[Exercise directions] Take the line that contains "#### Core.View" as the first line and the final line of the records as the last; return exactly those lines and the lines between.

[Task data]
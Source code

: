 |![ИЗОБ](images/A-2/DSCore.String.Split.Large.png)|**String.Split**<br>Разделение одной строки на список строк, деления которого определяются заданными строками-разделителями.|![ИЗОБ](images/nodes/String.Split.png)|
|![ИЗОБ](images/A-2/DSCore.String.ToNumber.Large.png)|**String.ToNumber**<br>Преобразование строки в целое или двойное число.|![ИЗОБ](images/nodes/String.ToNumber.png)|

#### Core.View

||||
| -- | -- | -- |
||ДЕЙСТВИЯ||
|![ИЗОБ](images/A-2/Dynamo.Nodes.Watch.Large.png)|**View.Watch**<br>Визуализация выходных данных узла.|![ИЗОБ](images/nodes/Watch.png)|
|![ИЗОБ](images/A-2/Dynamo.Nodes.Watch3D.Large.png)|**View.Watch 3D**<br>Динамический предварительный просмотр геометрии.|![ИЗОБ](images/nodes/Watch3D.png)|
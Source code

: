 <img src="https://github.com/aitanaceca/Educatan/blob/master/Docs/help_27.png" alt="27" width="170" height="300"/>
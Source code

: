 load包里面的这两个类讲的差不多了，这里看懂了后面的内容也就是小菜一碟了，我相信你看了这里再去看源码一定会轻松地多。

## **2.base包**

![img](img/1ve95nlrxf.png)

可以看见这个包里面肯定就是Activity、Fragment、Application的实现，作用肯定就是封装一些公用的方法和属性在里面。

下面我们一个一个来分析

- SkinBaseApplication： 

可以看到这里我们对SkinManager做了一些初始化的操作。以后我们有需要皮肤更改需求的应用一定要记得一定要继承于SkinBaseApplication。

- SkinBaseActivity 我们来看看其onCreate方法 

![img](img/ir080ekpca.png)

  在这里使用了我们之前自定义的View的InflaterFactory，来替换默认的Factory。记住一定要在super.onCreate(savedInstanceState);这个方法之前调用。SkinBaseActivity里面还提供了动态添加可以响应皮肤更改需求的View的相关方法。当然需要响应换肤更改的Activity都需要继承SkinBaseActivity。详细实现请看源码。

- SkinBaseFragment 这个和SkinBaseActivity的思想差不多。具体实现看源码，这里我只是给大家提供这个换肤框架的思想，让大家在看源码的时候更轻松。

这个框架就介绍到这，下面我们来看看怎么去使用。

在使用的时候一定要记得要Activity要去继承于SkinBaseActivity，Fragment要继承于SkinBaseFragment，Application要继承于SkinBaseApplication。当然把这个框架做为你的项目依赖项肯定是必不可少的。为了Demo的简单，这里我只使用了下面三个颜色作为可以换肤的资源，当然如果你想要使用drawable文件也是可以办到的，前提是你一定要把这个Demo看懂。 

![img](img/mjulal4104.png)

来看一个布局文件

[Result of the task]
#### Core.View

||||
| -- | -- | -- |
||ДЕЙСТВИЯ||
|![ИЗОБ](images/A-2/Dynamo.Nodes.Watch.Large.png)|**View.Watch**<br>Визуализация выходных данных узла.|![ИЗОБ](images/nodes/Watch.png)|
|![ИЗОБ](images/A-2/Dynamo.Nodes.Watch3D.Large.png)|**View.Watch 3D**<br>Динамический предварительный просмотр геометрии.|![ИЗОБ](images/nodes/Watch3D.png)|
Source code

: <img src="https://github.com/aitanaceca/Educatan/blob/master/Docs/help_27.png" alt="27" width="170" height="300"/>
Source code

: load包里面的这两个类讲的差不多了，这里看懂了后面的内容也就是小菜一碟了，我相信你看了这里再去看源码一定会轻松地多。

## **2.base包**

![img](img/1ve95nlrxf.png)

可以看见这个包里面肯定就是Activity、Fragment、Application的实现，作用肯定就是封装一些公用的方法和属性在里面。

下面我们一个一个来分析

- SkinBaseApplication： 

可以看到这里我们对SkinManager做了一些初始化的操作。以后我们有需要皮肤更改需求的应用一定要记得一定要继承于SkinBaseApplication。

- SkinBaseActivity 我们来看看其onCreate方法 

![img](img/ir080ekpca.png)

  在这里使用了我们之前自定义的View的InflaterFactory，来替换默认的Factory。记住一定要在super.onCreate(savedInstanceState);这个方法之前调用。SkinBaseActivity里面还提供了动态添加可以响应皮肤更改需求的View的相关方法。当然需要响应换肤更改的Activity都需要继承SkinBaseActivity。详细实现请看源码。

- SkinBaseFragment 这个和SkinBaseActivity的思想差不多。具体实现看源码，这里我只是给大家提供这个换肤框架的思想，让大家在看源码的时候更轻松。

这个框架就介绍到这，下面我们来看看怎么去使用。

在使用的时候一定要记得要Activity要去继承于SkinBaseActivity，Fragment要继承于SkinBaseFragment，Application要继承于SkinBaseApplication。当然把这个框架做为你的项目依赖项肯定是必不可少的。为了Demo的简单，这里我只使用了下面三个颜色作为可以换肤的资源，当然如果你想要使用drawable文件也是可以办到的，前提是你一定要把这个Demo看懂。 

![img](img/mjulal4104.png)

来看一个布局文件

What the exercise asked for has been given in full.